(Items from a data source)
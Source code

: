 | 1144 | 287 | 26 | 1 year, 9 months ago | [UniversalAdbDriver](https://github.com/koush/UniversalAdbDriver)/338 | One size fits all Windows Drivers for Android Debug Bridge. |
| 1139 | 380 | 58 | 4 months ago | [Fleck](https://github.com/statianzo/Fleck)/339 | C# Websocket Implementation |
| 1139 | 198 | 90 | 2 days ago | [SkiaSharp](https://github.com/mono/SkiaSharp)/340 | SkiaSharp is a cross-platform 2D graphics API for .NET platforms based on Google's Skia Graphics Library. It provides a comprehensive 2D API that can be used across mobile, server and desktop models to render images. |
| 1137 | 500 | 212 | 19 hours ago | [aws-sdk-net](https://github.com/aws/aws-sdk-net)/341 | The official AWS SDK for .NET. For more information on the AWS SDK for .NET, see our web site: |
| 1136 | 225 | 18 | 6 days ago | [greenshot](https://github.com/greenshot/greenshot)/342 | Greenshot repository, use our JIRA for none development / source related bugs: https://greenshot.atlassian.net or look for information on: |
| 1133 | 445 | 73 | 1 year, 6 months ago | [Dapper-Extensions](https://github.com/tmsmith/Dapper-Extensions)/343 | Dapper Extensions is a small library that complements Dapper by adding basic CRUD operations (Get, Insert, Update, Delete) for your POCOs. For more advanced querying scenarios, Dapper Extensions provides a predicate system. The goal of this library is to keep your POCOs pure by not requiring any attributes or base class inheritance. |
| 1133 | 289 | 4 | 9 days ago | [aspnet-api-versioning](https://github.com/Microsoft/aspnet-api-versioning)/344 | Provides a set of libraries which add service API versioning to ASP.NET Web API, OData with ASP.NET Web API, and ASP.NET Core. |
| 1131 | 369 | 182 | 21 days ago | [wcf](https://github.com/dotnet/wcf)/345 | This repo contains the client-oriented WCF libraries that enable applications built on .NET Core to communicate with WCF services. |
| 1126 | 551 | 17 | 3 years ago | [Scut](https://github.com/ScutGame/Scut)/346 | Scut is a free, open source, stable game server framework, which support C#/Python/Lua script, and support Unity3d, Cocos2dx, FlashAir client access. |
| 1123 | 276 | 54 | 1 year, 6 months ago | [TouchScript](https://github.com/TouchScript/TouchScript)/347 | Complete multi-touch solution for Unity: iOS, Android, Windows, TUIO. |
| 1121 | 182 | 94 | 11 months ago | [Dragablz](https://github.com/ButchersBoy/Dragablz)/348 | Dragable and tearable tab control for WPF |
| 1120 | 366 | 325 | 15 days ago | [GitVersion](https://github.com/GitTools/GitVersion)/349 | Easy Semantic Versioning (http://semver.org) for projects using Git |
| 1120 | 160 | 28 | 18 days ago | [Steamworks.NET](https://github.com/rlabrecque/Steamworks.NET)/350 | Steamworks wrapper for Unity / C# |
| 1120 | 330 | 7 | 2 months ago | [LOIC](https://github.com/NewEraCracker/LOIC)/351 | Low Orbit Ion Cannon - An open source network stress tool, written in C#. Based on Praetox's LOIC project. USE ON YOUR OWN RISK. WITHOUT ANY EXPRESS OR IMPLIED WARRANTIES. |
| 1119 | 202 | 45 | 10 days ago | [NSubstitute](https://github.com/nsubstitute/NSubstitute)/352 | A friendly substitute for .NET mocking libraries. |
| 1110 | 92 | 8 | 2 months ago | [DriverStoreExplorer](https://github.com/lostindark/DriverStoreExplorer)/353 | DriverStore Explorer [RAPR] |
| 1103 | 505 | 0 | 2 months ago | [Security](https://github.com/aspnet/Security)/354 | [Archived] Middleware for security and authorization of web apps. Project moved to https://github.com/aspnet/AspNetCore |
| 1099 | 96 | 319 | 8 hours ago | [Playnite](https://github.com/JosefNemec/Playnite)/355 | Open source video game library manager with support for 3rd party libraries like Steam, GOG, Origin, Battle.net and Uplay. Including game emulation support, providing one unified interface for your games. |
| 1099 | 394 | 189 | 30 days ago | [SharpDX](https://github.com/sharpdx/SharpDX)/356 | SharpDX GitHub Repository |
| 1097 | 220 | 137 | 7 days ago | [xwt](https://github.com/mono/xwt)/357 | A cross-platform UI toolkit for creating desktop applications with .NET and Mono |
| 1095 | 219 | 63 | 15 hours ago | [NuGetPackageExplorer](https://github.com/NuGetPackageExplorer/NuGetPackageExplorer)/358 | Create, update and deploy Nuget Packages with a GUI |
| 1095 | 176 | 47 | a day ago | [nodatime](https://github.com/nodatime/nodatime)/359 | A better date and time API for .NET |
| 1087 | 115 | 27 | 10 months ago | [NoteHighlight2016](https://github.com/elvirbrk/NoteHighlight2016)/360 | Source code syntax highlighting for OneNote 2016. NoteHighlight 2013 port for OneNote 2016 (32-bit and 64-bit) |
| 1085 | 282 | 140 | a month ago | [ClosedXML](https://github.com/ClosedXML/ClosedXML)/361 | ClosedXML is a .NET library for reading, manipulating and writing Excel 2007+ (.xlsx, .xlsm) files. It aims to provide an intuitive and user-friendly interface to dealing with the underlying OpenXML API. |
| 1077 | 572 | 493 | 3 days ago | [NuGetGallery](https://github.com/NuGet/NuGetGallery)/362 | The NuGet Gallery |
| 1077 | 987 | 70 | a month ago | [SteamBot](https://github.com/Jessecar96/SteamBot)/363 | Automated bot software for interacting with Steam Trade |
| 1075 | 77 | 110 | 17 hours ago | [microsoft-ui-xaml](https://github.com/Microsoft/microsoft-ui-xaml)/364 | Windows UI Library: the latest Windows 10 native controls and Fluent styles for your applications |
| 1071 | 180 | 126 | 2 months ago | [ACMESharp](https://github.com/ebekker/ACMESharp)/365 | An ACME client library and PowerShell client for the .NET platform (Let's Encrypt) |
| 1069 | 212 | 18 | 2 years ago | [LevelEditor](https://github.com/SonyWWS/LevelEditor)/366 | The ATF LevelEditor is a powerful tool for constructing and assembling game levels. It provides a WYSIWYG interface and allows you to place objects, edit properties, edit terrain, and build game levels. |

* * *

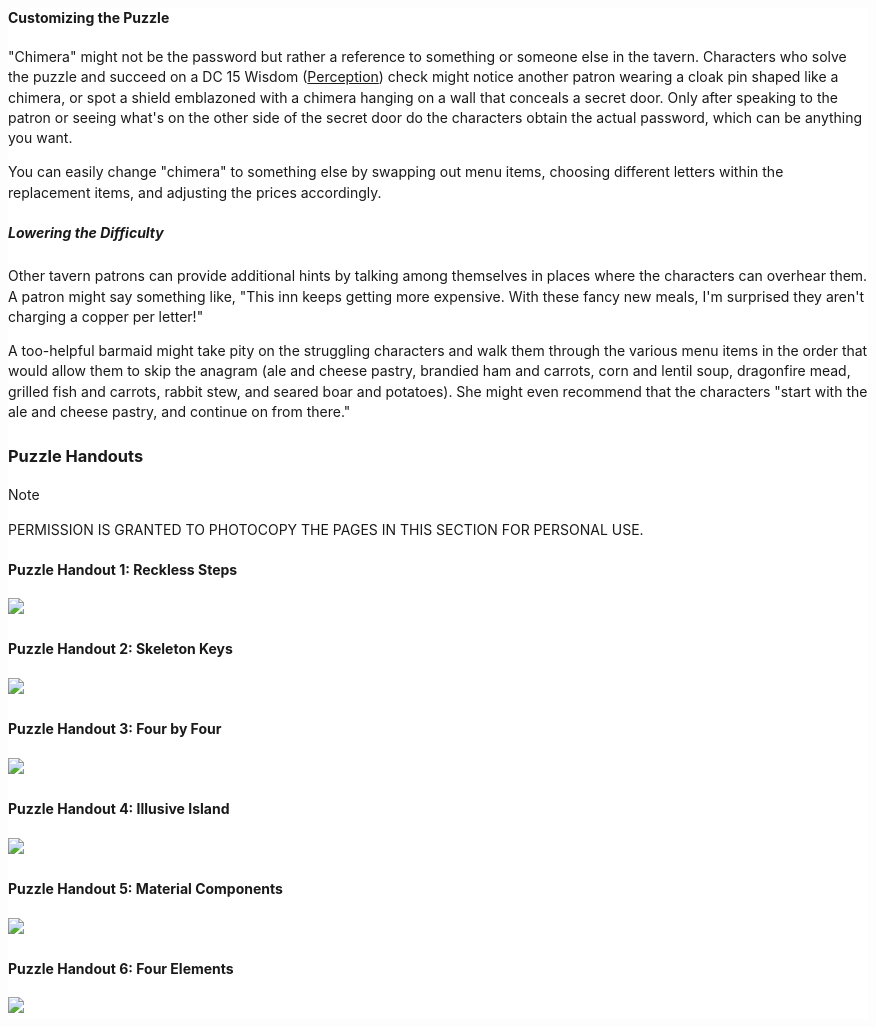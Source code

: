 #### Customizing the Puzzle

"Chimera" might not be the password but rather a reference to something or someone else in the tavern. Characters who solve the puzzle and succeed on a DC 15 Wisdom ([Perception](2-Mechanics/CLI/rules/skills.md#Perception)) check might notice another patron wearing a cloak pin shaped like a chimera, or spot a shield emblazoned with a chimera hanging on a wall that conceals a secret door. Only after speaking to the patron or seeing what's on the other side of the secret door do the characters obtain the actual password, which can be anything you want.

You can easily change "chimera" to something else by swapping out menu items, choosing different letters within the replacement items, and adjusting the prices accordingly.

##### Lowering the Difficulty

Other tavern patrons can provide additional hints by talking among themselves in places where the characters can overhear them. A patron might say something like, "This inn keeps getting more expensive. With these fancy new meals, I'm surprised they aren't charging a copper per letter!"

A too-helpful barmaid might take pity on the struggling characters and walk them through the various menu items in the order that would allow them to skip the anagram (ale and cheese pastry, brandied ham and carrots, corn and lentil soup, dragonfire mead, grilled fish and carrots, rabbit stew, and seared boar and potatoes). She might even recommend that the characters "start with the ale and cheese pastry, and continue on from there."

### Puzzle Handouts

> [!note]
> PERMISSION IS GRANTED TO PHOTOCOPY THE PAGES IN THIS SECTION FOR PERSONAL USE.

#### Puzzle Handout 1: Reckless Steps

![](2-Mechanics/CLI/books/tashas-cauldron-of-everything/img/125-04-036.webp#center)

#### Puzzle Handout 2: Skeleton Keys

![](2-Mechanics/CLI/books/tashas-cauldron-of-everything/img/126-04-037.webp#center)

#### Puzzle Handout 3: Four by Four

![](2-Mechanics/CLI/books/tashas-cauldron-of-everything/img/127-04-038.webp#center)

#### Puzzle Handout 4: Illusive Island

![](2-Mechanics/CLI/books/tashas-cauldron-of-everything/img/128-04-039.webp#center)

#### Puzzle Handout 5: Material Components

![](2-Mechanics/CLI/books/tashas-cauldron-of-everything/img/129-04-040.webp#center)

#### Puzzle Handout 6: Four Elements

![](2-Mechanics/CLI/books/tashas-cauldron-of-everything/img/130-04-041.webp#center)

> _Exercise details_:
Please reproduce the lines from the line with "render images. |" to the line with "information on: |", both ends included, exactly as they appear above.

> _Exercise response_:
| 1139 | 198 | 90 | 2 days ago | [SkiaSharp](https://github.com/mono/SkiaSharp)/340 | SkiaSharp is a cross-platform 2D graphics API for .NET platforms based on Google's Skia Graphics Library. It provides a comprehensive 2D API that can be used across mobile, server and desktop models to render images. |
| 1137 | 500 | 212 | 19 hours ago | [aws-sdk-net](https://github.com/aws/aws-sdk-net)/341 | The official AWS SDK for .NET. For more information on the AWS SDK for .NET, see our web site: |
| 1136 | 225 | 18 | 6 days ago | [greenshot](https://github.com/greenshot/greenshot)/342 | Greenshot repository, use our JIRA for none development / source related bugs: https://greenshot.atlassian.net or look for information on: |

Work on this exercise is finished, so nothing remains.